Imagine there are only 10 individuals of your entire species left on the planet. Ten. Not ten thousand, not ten hundred. Just ten living creatures standing between your species and complete extinction.
This is the terrifying reality facing the vaquita, the world’s smallest porpoise and the most endangered marine mammal on Earth. Found only in the northern Gulf of California in Mexico, this small, shy creature measures just 1.5 meters in length and weighs about 54 kilograms.
It has distinctive dark circles around its eyes, almost like a panda of the sea. Its numbers have been falling steadily since scientists first surveyed the species in 1997, when fewer than 600 individuals remained.
Accidental entanglement in fishing nets has been the main cause of its decline. Now, in a development that has alarmed conservation groups worldwide, Mexican officials have proposed scaling back the fishing regulations specifically designed to protect the vaquita’s last remaining habitat.

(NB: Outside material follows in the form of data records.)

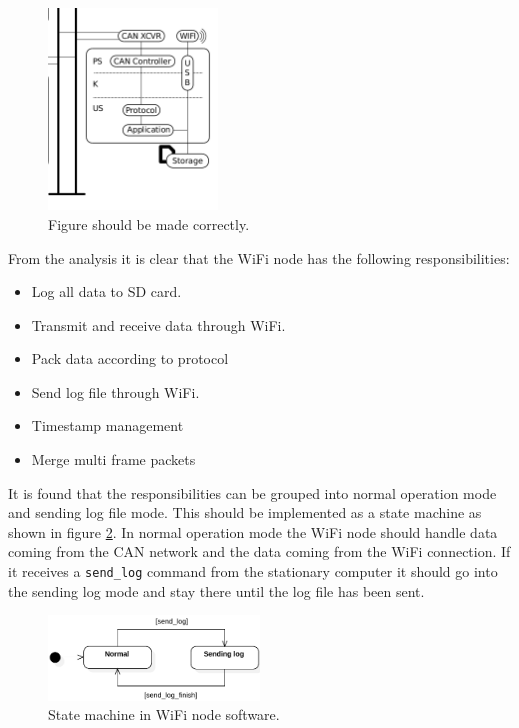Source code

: \begin{figure}[!h]
\centering
\includegraphics[width=0.4\textwidth]{graphics/wifi_node}
\caption{Figure should be made correctly.}
\label{fig:wifi_node}
\end{figure}

From the analysis it is clear that the WiFi node has the following responsibilities:

\begin{itemize}
\item Log all data to SD card.
\item Transmit and receive data through WiFi.
\item Pack data according to protocol
\item Send log file through WiFi.
\item Timestamp management
\item Merge multi frame packets
\end{itemize}

It is found that the responsibilities can be grouped into normal operation mode and sending log file mode.
This should be implemented as a state machine as shown in figure \ref{fig:StateDiagram_NodeWiFiStates}.
In normal operation mode the WiFi node should handle data coming from the CAN network and the data coming from the WiFi connection.
If it receives a \texttt{send\_log} command from the stationary computer it should go into the sending log mode and stay there until the log file has been sent.

\begin{figure}[!h]
\centering
\includegraphics[width=0.5\textwidth]{graphics/StateDiagram_NodeWiFiStates}
\caption{State machine in WiFi node software.}
\label{fig:StateDiagram_NodeWiFiStates}
\end{figure}

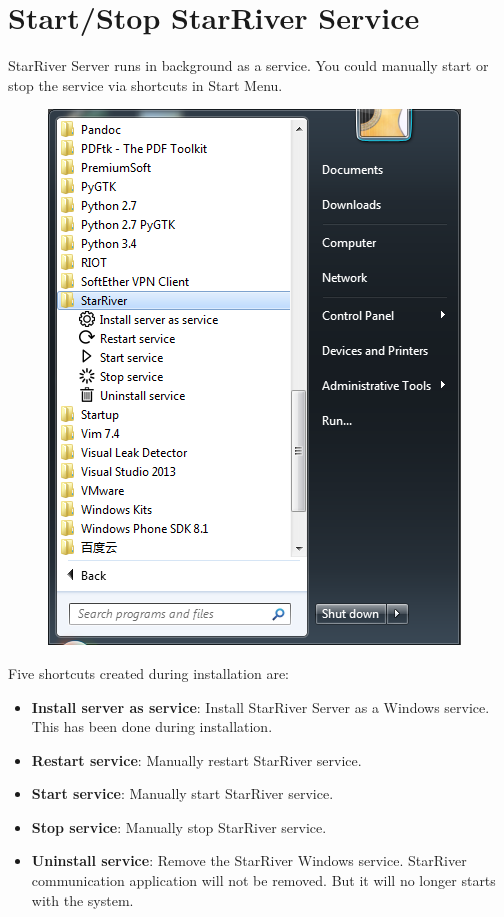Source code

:\section{Start/Stop StarRiver
Service}\label{startstop-starriver-service}

StarRiver Server runs in background as a service. You could manually
start or stop the service via shortcuts in Start Menu.

\begin{figure}[htbp]
\centering
\includegraphics{img/shortcuts.png}
\caption{}
\end{figure}

Five shortcuts created during installation are:

\begin{itemize}
\itemsep1pt\parskip0pt
\item
  \textbf{Install server as service}: Install StarRiver Server as a
  Windows service. This has been done during installation.
\item
  \textbf{Restart service}: Manually restart StarRiver service.
\item
  \textbf{Start service}: Manually start StarRiver service.
\item
  \textbf{Stop service}: Manually stop StarRiver service.
\item
  \textbf{Uninstall service}: Remove the StarRiver Windows service.
  StarRiver communication application will not be removed. But it will
  no longer starts with the system.
\end{itemize}
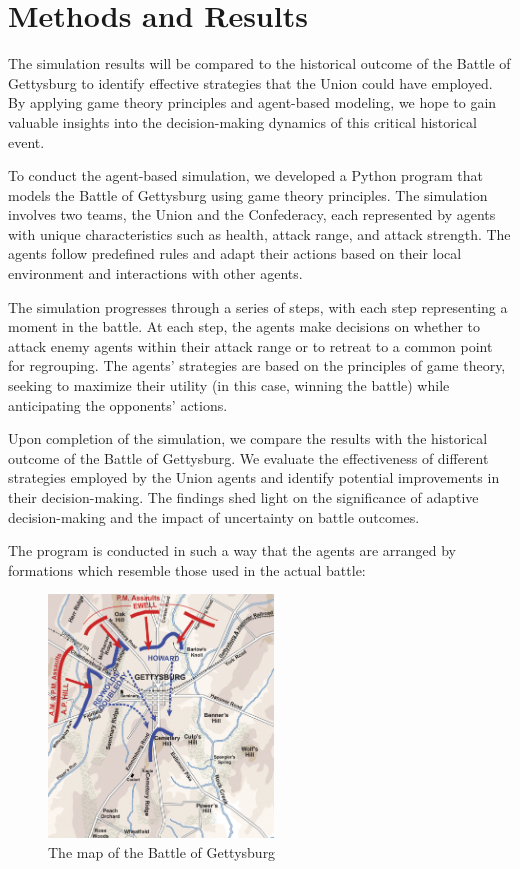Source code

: \documentclass[final,5p,times,twocolumn,authoryear]{elsarticle}
\begin{document}
\section{Methods and Results}
The simulation results will be compared to the historical outcome of the Battle of Gettysburg to identify effective strategies that the Union could have employed. By applying game theory principles and agent-based modeling, we hope to gain valuable insights into the decision-making dynamics of this critical historical event. 

To conduct the agent-based simulation, we developed a Python program that models the Battle of Gettysburg using game theory principles. The simulation involves two teams, the Union and the Confederacy, each represented by agents with unique characteristics such as health, attack range, and attack strength. The agents follow predefined rules and adapt their actions based on their local environment and interactions with other agents.

The simulation progresses through a series of steps, with each step representing a moment in the battle. At each step, the agents make decisions on whether to attack enemy agents within their attack range or to retreat to a common point for regrouping. The agents' strategies are based on the principles of game theory, seeking to maximize their utility (in this case, winning the battle) while anticipating the opponents' actions.

Upon completion of the simulation, we compare the results with the historical outcome of the Battle of Gettysburg. We evaluate the effectiveness of different strategies employed by the Union agents and identify potential improvements in their decision-making. The findings shed light on the significance of adaptive decision-making and the impact of uncertainty on battle outcomes.

The program is conducted in such a way that the agents are arranged by formations which resemble those used in the actual battle:

\begin{figure}[!ht]
  \centering
      \includegraphics[width=6cm]{Gettysburg_map.png}
      \caption{The map of the Battle of Gettysburg}
      \label{fig:Map}
  \centering
\end{figure}
\end{document}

If implemented, the changes could shrink protected areas and allow fishing vessels to enter zones where all activity is currently banned. So, it is never a wrong time to talk about it.
What Would Change

The vaquita lives in a narrow stretch of ocean between Baja California and mainland Mexico. Protections for this area were first established in 2005 and most recently revised in 2020.
The current regulations include a zero-tolerance area spanning 288 square kilometers where all navigation and fishing activity is completely prohibited. Surrounding this is a refuge area of 1,263 square kilometers with strict fishing regulations.
Beyond that sits a gillnet prohibition zone of approximately 11,000 square kilometers where certain types of nets are banned entirely.
The proposed changes, which have not yet been made public but were reviewed by Mongabay, would significantly reduce these protections. The zero-tolerance area would shrink from 288 square kilometers to 225 square kilometers.
The vaquita refuge would be eliminated entirely. The gillnet prohibition zone would be reduced in size, reopening much of the vaquita’s habitat to fishing activity. A new special use area would be added adjacent to the zero-tolerance area, permitting certain fishing activities including free diving and hookah diving.
The proposal would also reverse the current ban on nighttime fishing between 4 p.m. and 5 a.m. The reasoning given is that Pacific sierra, a fish species commonly targeted by local fishers, has nocturnal habits and is best caught at night.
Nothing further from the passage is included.